▶ GIVEN ENTRIES:
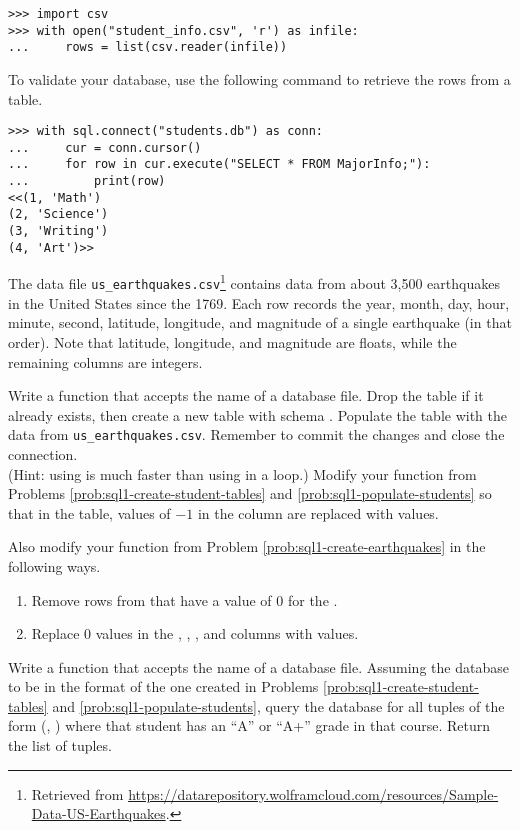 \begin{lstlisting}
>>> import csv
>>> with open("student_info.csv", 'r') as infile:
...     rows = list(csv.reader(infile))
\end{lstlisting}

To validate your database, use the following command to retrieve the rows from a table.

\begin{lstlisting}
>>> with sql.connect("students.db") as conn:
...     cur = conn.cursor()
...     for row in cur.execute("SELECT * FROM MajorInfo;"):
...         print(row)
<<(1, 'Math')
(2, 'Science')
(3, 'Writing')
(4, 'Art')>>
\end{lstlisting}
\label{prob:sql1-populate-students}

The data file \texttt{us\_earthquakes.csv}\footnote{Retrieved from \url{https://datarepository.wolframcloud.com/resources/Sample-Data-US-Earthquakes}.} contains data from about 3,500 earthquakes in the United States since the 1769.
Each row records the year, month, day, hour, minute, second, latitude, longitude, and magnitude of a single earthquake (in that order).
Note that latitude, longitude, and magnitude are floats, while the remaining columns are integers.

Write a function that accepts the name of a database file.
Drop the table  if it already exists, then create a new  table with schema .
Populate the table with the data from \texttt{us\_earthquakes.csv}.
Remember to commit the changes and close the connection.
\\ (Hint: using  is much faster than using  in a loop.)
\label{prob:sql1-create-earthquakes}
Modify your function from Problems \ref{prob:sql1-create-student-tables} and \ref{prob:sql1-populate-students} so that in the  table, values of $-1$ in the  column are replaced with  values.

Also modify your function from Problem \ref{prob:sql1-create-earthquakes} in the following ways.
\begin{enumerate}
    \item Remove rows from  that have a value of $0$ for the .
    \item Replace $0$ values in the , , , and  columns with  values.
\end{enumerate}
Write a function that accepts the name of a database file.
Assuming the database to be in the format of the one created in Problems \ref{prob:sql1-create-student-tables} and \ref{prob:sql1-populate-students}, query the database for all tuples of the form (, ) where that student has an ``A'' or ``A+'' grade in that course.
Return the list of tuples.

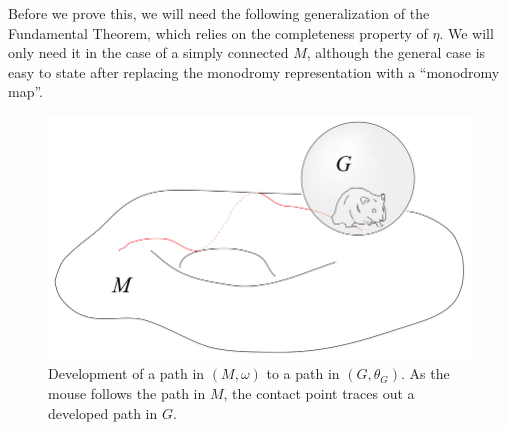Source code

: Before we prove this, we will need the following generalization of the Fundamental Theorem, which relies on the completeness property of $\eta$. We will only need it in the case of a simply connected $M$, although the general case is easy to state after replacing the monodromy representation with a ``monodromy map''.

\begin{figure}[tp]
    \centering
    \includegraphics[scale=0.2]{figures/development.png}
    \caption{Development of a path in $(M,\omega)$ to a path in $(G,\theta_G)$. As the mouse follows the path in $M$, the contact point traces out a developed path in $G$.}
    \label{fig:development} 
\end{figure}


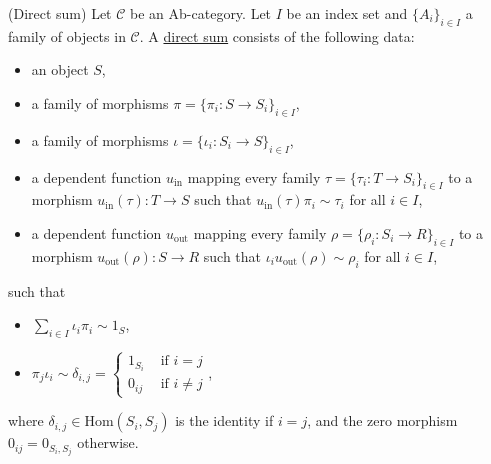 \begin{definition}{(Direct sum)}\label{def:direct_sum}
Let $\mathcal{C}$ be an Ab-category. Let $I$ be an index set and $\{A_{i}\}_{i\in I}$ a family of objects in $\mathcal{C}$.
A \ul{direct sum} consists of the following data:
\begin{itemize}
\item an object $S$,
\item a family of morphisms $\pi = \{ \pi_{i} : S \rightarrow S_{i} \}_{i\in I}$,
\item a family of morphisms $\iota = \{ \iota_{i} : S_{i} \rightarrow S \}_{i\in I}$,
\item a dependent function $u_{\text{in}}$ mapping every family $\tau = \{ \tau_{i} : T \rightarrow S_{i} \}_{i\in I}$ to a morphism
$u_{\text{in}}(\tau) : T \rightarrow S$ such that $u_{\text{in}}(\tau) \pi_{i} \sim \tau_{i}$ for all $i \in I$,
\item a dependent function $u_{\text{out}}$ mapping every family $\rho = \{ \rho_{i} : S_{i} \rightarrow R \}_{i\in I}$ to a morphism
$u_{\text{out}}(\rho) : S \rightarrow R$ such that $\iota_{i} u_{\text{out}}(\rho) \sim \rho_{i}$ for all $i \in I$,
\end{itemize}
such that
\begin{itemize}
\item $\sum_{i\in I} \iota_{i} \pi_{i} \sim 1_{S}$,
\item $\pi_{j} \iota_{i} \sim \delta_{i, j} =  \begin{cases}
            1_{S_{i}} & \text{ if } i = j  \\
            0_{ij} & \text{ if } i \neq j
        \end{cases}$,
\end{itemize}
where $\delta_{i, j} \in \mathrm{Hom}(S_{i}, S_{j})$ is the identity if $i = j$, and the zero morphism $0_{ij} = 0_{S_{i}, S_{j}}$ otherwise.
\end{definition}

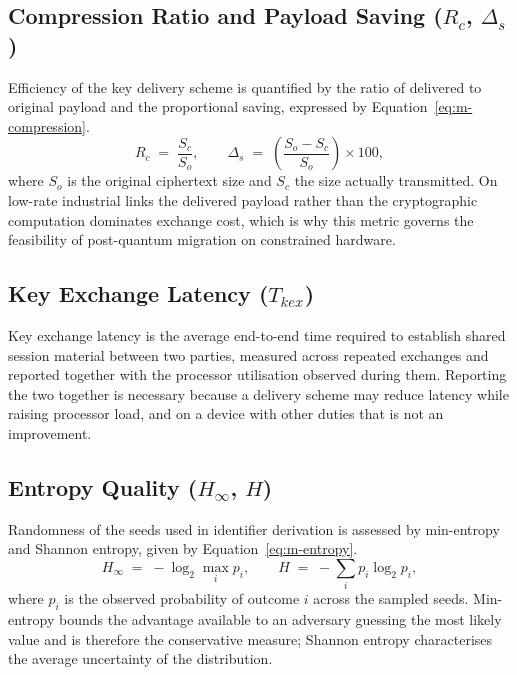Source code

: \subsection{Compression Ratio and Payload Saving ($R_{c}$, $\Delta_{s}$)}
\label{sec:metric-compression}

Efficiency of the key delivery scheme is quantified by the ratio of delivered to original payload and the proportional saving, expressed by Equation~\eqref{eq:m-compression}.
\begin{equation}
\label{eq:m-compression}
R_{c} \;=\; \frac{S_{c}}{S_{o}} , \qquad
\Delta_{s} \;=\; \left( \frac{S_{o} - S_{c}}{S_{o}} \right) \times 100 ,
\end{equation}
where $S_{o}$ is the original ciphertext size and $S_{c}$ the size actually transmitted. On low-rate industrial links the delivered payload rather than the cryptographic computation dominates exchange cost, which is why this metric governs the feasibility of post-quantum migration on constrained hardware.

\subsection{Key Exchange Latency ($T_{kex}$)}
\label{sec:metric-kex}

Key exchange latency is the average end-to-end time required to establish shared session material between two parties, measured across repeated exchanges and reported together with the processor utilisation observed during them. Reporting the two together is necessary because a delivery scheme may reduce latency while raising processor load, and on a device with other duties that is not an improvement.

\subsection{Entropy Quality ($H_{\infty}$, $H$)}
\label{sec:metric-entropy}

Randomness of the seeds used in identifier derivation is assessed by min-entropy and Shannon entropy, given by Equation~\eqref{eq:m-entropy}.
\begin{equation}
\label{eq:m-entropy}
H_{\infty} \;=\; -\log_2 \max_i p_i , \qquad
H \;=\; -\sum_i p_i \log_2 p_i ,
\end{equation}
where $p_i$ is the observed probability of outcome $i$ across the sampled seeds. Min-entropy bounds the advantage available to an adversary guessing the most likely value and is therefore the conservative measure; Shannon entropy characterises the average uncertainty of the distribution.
* * *
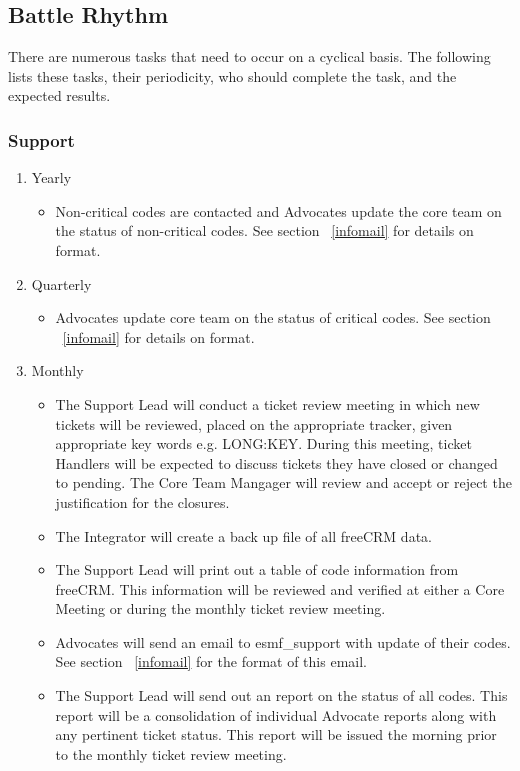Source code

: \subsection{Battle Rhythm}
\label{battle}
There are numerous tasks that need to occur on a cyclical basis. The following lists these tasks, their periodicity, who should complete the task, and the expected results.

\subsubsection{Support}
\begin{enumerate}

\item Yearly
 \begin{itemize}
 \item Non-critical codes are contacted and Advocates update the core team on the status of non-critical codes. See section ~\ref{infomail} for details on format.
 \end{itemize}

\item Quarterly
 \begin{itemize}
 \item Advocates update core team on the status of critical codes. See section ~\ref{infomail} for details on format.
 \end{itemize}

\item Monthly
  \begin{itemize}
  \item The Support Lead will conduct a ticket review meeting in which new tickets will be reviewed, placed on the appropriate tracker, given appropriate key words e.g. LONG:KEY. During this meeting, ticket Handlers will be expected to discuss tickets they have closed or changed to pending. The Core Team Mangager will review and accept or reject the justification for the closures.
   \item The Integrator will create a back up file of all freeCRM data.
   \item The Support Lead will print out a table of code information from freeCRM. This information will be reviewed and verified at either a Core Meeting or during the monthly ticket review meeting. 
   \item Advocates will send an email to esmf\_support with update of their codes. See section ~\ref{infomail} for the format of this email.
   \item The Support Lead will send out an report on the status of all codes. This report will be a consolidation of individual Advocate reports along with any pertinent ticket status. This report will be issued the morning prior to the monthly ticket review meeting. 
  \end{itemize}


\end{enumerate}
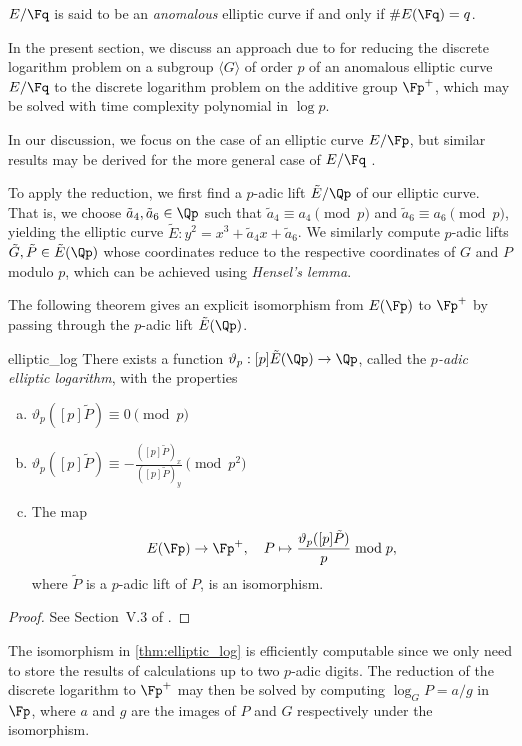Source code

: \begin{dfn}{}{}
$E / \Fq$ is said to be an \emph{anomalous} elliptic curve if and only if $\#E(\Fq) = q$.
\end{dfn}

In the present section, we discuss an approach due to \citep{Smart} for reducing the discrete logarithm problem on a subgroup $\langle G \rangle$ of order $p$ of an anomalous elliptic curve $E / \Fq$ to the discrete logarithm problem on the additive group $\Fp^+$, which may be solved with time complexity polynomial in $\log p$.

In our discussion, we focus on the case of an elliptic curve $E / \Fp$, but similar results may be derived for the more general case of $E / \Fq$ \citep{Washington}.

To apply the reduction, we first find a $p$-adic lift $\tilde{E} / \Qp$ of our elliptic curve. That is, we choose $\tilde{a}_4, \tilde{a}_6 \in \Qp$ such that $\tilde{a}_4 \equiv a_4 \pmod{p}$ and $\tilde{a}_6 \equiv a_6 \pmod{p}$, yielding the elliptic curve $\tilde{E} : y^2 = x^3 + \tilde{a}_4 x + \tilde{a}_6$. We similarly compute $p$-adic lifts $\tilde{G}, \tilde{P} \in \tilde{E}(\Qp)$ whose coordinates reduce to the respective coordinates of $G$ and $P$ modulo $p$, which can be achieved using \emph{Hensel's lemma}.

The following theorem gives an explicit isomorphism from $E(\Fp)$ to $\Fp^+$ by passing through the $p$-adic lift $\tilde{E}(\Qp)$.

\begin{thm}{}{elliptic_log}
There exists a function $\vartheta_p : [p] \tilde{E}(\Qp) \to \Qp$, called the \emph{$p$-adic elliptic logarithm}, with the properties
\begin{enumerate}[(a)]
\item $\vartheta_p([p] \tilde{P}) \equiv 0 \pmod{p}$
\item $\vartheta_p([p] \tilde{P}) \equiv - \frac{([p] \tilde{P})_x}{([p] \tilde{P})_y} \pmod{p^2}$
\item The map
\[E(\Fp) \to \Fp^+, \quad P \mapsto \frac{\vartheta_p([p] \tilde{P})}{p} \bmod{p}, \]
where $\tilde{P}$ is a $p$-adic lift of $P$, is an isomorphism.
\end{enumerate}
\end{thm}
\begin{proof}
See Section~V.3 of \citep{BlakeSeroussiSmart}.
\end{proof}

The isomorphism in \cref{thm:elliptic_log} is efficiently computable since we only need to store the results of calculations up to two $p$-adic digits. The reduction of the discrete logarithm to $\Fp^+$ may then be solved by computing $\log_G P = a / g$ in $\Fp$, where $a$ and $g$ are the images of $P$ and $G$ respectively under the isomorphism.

▶ EXERCISE OBJECTIVE: Your answer should be the lines above from the one containing "In the present" through the one containing "In our discussion, we", copied exactly and with both ends kept.

▶ WRITTEN RESPONSE:
In the present section, we discuss an approach due to \citep{Smart} for reducing the discrete logarithm problem on a subgroup $\langle G \rangle$ of order $p$ of an anomalous elliptic curve $E / \Fq$ to the discrete logarithm problem on the additive group $\Fp^+$, which may be solved with time complexity polynomial in $\log p$.

In our discussion, we focus on the case of an elliptic curve $E / \Fp$, but similar results may be derived for the more general case of $E / \Fq$ \citep{Washington}.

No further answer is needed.